Ceny ropy będą rosnąć?
Treść
Międzynarodowa Agencja Energii (IEA) ostrzegła, że jeśli sytuacja na światowych rynkach ropy naftowej nie ulegnie zmianie, cena tego surowca w 2030 r. będzie o 50 proc. wyższa niż obecnie - poinformowała wczoraj brytyjska gazeta "Financial Times". Zdaniem ekspertów, o cenie ropy zdecyduje postawa Arabii Saudyjskiej, która może zainwestować lub nie miliardy dolarów w nowe technologie wydobywcze.
Według Fatiha Birola, jednego z głównych ekspertów IEA, decydująca dla przyszłego rynku ropy naftowej będzie decyzja władz Arabii Saudyjskiej, największego producenta tego surowca, który może nie zainwestować niezbędnych sum potrzebnych na zwiększenie wydobycia. "Problem nie leży w dostępności złóż czy pozyskaniu kapitału. Choć z drugiej strony chcemy zapewnienia, że wzrost produkcji będzie wystarczająco wysoki i ciągły. Do tego wszystkiego niezbędna jest jeszcze polityczna wola" - podkreślił Birol.

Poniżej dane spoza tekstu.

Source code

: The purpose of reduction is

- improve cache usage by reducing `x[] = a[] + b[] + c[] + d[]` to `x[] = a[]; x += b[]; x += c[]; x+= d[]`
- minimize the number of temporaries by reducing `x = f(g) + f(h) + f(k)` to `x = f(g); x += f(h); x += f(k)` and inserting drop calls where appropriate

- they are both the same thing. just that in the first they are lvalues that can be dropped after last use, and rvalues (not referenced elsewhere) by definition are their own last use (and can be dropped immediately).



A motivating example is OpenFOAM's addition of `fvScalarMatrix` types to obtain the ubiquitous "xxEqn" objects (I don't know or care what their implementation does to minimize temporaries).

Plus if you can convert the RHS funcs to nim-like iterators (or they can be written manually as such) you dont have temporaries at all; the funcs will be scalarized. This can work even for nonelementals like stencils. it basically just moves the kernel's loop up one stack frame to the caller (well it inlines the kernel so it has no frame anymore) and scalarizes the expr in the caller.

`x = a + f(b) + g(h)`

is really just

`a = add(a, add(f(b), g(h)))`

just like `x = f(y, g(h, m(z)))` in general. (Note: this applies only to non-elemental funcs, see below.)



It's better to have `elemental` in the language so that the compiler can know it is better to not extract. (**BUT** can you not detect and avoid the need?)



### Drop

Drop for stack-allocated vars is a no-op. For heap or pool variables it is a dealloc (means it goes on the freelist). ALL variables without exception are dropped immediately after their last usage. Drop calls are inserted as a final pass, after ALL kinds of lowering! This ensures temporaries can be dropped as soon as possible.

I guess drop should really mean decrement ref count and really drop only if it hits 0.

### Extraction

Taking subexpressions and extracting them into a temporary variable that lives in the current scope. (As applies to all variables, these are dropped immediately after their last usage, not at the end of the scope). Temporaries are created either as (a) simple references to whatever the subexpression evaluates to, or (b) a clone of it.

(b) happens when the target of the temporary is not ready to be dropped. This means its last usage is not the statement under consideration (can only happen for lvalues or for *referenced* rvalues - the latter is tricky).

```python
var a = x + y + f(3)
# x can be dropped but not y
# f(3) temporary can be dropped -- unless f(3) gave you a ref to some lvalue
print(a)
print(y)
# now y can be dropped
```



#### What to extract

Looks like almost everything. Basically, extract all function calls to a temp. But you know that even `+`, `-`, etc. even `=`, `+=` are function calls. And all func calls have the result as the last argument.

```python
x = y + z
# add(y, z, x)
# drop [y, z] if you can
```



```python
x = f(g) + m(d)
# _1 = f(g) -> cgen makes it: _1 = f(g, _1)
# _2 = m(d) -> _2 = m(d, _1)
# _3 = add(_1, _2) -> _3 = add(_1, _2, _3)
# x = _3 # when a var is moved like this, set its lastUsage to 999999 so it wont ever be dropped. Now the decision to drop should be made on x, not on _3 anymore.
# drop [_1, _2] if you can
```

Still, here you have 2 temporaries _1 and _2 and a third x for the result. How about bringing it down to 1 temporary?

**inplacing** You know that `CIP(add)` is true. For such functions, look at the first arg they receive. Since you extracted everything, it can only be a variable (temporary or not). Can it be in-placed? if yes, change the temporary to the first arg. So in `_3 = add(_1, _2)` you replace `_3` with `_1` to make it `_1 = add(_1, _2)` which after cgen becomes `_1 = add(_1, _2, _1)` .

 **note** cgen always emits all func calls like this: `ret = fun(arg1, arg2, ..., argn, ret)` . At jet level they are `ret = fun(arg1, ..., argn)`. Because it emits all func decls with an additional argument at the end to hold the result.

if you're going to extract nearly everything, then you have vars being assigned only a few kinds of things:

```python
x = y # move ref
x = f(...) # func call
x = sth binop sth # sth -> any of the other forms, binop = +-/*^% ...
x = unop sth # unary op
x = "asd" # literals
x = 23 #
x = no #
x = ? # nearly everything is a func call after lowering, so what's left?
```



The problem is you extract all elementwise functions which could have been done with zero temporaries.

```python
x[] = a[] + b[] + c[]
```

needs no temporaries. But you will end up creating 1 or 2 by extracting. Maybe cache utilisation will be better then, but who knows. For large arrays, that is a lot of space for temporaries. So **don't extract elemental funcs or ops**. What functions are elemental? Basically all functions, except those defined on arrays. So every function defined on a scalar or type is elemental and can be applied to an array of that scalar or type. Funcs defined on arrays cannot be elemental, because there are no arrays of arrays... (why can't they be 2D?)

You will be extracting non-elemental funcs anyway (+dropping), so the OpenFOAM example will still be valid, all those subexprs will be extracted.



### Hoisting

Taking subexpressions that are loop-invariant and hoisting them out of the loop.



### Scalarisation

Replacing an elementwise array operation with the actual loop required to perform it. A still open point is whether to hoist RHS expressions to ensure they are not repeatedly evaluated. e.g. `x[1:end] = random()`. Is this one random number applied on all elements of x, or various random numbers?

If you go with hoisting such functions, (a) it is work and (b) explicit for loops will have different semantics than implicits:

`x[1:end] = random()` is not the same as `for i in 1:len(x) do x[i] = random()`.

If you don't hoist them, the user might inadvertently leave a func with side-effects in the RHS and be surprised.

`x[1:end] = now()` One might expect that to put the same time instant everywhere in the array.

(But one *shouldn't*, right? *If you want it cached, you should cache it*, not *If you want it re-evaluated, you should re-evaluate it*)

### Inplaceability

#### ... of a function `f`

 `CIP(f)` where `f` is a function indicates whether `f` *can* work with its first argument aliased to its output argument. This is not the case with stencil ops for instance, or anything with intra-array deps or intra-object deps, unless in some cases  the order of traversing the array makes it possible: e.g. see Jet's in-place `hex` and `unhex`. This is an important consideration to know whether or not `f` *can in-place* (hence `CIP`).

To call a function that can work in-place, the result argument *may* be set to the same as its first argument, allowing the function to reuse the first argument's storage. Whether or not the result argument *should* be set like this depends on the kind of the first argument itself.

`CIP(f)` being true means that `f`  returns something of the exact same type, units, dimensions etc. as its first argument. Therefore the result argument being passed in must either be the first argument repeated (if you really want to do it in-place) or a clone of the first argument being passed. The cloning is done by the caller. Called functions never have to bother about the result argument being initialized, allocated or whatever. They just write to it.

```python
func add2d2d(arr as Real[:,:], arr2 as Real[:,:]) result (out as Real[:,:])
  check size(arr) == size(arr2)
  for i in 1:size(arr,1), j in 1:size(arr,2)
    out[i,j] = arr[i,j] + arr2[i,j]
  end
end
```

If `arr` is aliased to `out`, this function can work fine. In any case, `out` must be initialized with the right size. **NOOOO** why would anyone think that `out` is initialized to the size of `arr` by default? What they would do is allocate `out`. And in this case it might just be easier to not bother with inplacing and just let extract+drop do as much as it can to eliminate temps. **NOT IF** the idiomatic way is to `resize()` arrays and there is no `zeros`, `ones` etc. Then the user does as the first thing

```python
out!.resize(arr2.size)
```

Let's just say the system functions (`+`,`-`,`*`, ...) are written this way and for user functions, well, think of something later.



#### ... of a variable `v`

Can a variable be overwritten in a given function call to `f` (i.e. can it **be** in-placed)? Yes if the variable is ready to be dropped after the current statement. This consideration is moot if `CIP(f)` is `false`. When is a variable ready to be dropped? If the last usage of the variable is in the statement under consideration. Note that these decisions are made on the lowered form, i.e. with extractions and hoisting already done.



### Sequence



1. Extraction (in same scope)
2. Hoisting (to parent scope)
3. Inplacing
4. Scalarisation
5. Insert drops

"FT" poinformował, że już obecnie Arabia Saudyjska planuje zainwestować w zwiększenie wydobycia ponad 14 mld USD, co ma zwiększyć produkcję tego surowca z obecnych 11 mln baryłek dziennie do 12,5 mln do roku 2009. Według ekspertów IEA, by Arabia Saudyjska zapewniła stabilność cen na światowym rynku do roku 2030, musi w tym czasie zwiększyć wydobycie prawie dwukrotnie. Zwraca się także uwagę, że kluczowe dla światowego rynku ropy w ciągu najbliższych 25 lat będą złoża w Iraku i Iranie. Jednocześnie IEA ostrzega, że wzrost popytu na paliwa w Chinach i Indiach może być tak duży, że Arabia Saudyjska nie zdoła dokonać inwestycji koniecznych do zapewnienia wydobycia ropy na wystarczającym poziomie.